Imports of disposable gloves are currently being impacted by major backups in Asia-U.S. trans-Pacific trade.
Shipping container volumes along these routes have reached their limit. Massive congestion in the California ports of Los Angeles and Long Beach is forcing ocean carriers to cancel sailings—not because of lack of demand, but because ships are stuck awaiting berths.
That means imports of disposable gloves, like every other product coming from Southeast Asia, will slow considerably. Distributors with inventory already stored in U.S. warehouses will be able to deliver now while the shipping issues are at their most problematic.
This congestion at port facilities is putting a substantial strain on supply chains and causing major delays in product arriving in warehouses and, ultimately, with end-users.
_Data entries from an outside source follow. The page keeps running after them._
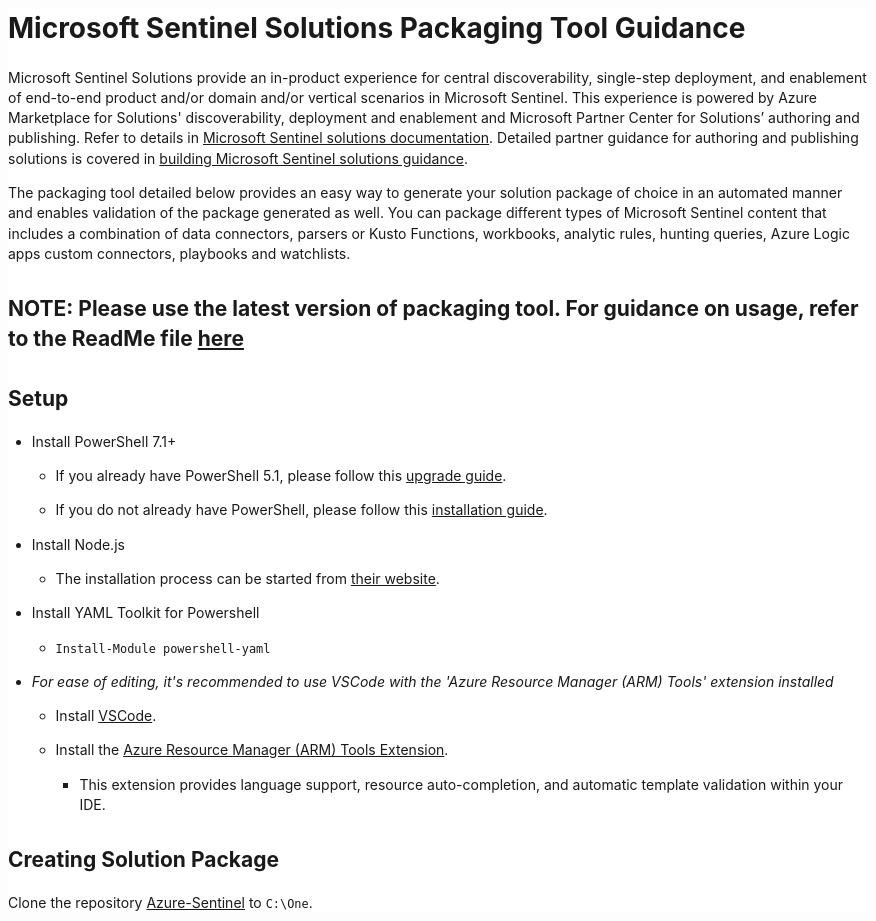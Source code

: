 # Microsoft Sentinel Solutions Packaging Tool Guidance

Microsoft Sentinel Solutions provide an in-product experience for central discoverability, single-step deployment, and enablement of end-to-end product and/or domain and/or vertical scenarios in Microsoft Sentinel. This experience is powered by Azure Marketplace for Solutions' discoverability, deployment and enablement and Microsoft Partner Center for Solutions’ authoring and publishing. Refer to details in [Microsoft Sentinel solutions documentation](https://aka.ms/azuresentinelsolutionsdoc). Detailed partner guidance for authoring and publishing solutions is covered in [building Microsoft Sentinel solutions guidance](https://aka.ms/sentinelsolutionsbuildguide).

The packaging tool detailed below provides an easy way to generate your solution package of choice in an automated manner and enables validation of the package generated as well. You can package different types of Microsoft Sentinel content that includes a combination of data connectors, parsers or Kusto Functions, workbooks, analytic rules, hunting queries, Azure Logic apps custom connectors, playbooks and watchlists.

## NOTE: Please use the latest version of packaging tool. For guidance on usage, refer to the ReadMe file [here](https://github.com/Azure/Azure-Sentinel/blob/master/Tools/Create-Azure-Sentinel-Solution/V3/README.md)

## Setup

- Install PowerShell 7.1+

  - If you already have PowerShell 5.1, please follow this [upgrade guide](https://docs.microsoft.com/powershell/scripting/install/migrating-from-windows-powershell-51-to-powershell-7?view=powershell-7.1).

  - If you do not already have PowerShell, please follow this [installation guide](https://docs.microsoft.com/powershell/scripting/install/installing-powershell-core-on-windows?view=powershell-7.1).

- Install Node.js

  - The installation process can be started from [their website](https://nodejs.org/).

- Install YAML Toolkit for Powershell

  - `Install-Module powershell-yaml`

- *For ease of editing, it's recommended to use VSCode with the 'Azure Resource Manager (ARM) Tools' extension installed*

  - Install [VSCode](https://code.visualstudio.com/).

  - Install the [Azure Resource Manager (ARM) Tools Extension](https://marketplace.visualstudio.com/items?itemName=msazurermtools.azurerm-vscode-tools).

    - This extension provides language support, resource auto-completion, and automatic template validation within your IDE.

## Creating Solution Package

Clone the repository [Azure-Sentinel](https://github.com/Azure/Azure-Sentinel) to `C:\One`.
It is a problem that has been chronic since the second half of 2020.
The huge uptick in imports is not going to ease soon, and high volume levels are expected to continue through February, according to Port of Los Angeles’ forecast. Volume at the port was expected to be up nearly 148% the last week of January.
The impact of COVID-19 on labor availability affects turnaround time for truckers at all terminals. Labor has been a challenge across multiple industries due to the pandemic and has exacerbated issues at West Coast ports.
The ports are also having to fight a severe outbreak of COVID-19 among their workforces, something that could hamper productivity further. Around 700 dockworkers at the ports of Los Angeles and Long Beach have contracted coronavirus and hundreds more have taken virus-related leaves.